“Astonishingly Beautiful” Picture Book About Genderqueer Child Wins Klaus Flugge Award
Julián Is a Mermaid by Jessica Love came out in April of last year. It’s about a young boy living with his abuela who one day notices three women spectacularly dressed up as mermaids on the train. When Julián gets home all he can think about is dressing up just like the ladies and creates his own mermaid costume. It was celebrated withing queer circles last year because it was one of the few titles with genderqueer kids. Despite the moral panic going on around LGBTQ content for children, the book took home the Klaus Flugge prize, which goes to the most exciting and promising newcomer to picture book illustration.

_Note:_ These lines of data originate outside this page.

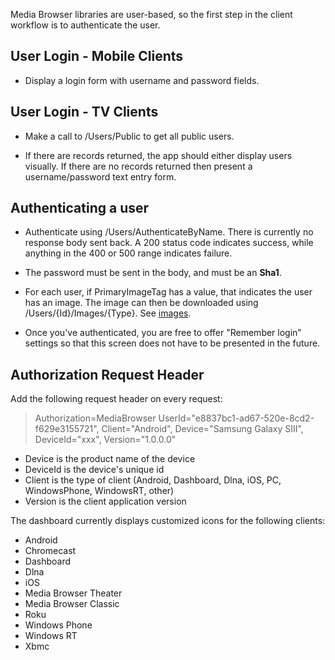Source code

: Media Browser libraries are user-based, so the first step in the client workflow is to authenticate the user.

## User Login - Mobile Clients

* Display a login form with username and password fields.

## User Login - TV Clients

* Make a call to /Users/Public to get all public users.

* If there are records returned, the app should either display users visually. If there are no records returned then present a username/password text entry form.

## Authenticating a user

* Authenticate using /Users/AuthenticateByName. There is currently no response body sent back. A 200 status code indicates success, while anything in the 400 or 500 range indicates failure.

* The password must be sent in the body, and must be an **Sha1**.

* For each user, if PrimaryImageTag has a value, that indicates the user has an image. The image can then be downloaded using /Users/{Id}/Images/{Type}. See [images](https://github.com/MediaBrowser/MediaBrowser/wiki/Images).

* Once you've authenticated, you are free to offer "Remember login" settings so that this screen does not have to be presented in the future.

## Authorization Request Header

Add the following request header on every request:

> Authorization=MediaBrowser UserId="e8837bc1-ad67-520e-8cd2-f629e3155721", Client="Android", Device="Samsung Galaxy SIII", DeviceId="xxx", Version="1.0.0.0"

* Device is the product name of the device
* DeviceId is the device's unique id
* Client is the type of client (Android, Dashboard, Dlna, iOS, PC, WindowsPhone, WindowsRT, other)
* Version is the client application version

The dashboard currently displays customized icons for the following clients:

* Android
* Chromecast
* Dashboard
* Dlna
* iOS
* Media Browser Theater
* Media Browser Classic
* Roku
* Windows Phone
* Windows RT
* Xbmc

According to the Guardian, the Judge and former children’s laureate Anthony Browne called the book “astonishingly beautiful” and the chair of the judges, Julia Eccleshare, said the panel were unanimous in their decision: “Julián Is a Mermaid reminds us that picture books can make us understand the world differently and better; that they are for everyone. It is a groundbreaking book.”
Love told Pink News in February that she was inspired to write Julián after realizing there was a limited number of books about genderqueer kids, and also after talking to a close friend who transitioned later in his life.
“Talking to him and thinking about his journey got me curious about what kind of literature there is out there for kids who might be asking themselves these questions, and I started reading blogs of families who had children who were questioning their gender,” Love said.
The book won 2019 Stonewall Book Award and nominated for the prestigious Waterstones honour, which Love calls “one of the most shocking moments in my life… it felt like the laws of the universe had changed.”
I love the fact that Julián is getting so much acclaim, especially because the young boy is question is Latinx, visibily brown, and it is great to see these kinds of stories being told that embrace the non-white parts of the LGBTQ community. While Love herself is not genderqueer or a person of color, it is great that when she looked around and saw the culture, what she chose to highlight was POC queerness.
Therefore, I am hoping that when actual POC trans/non-binary/genderqueer authors show up they can point and say, “well this woman did it so why not me?” These kinds of texts are excellent stepping stones to build up the entire community and I hope the publishing community takes note about this.
Love is working on a followup to Julián, sharing that, “At first I was reluctant to do a second book – I really didn’t want to cheapen the characters by forcing them into some improbable sequel. But people kept asking and gradually I got comfortable with the idea that maybe it’s OK to give these characters further life.”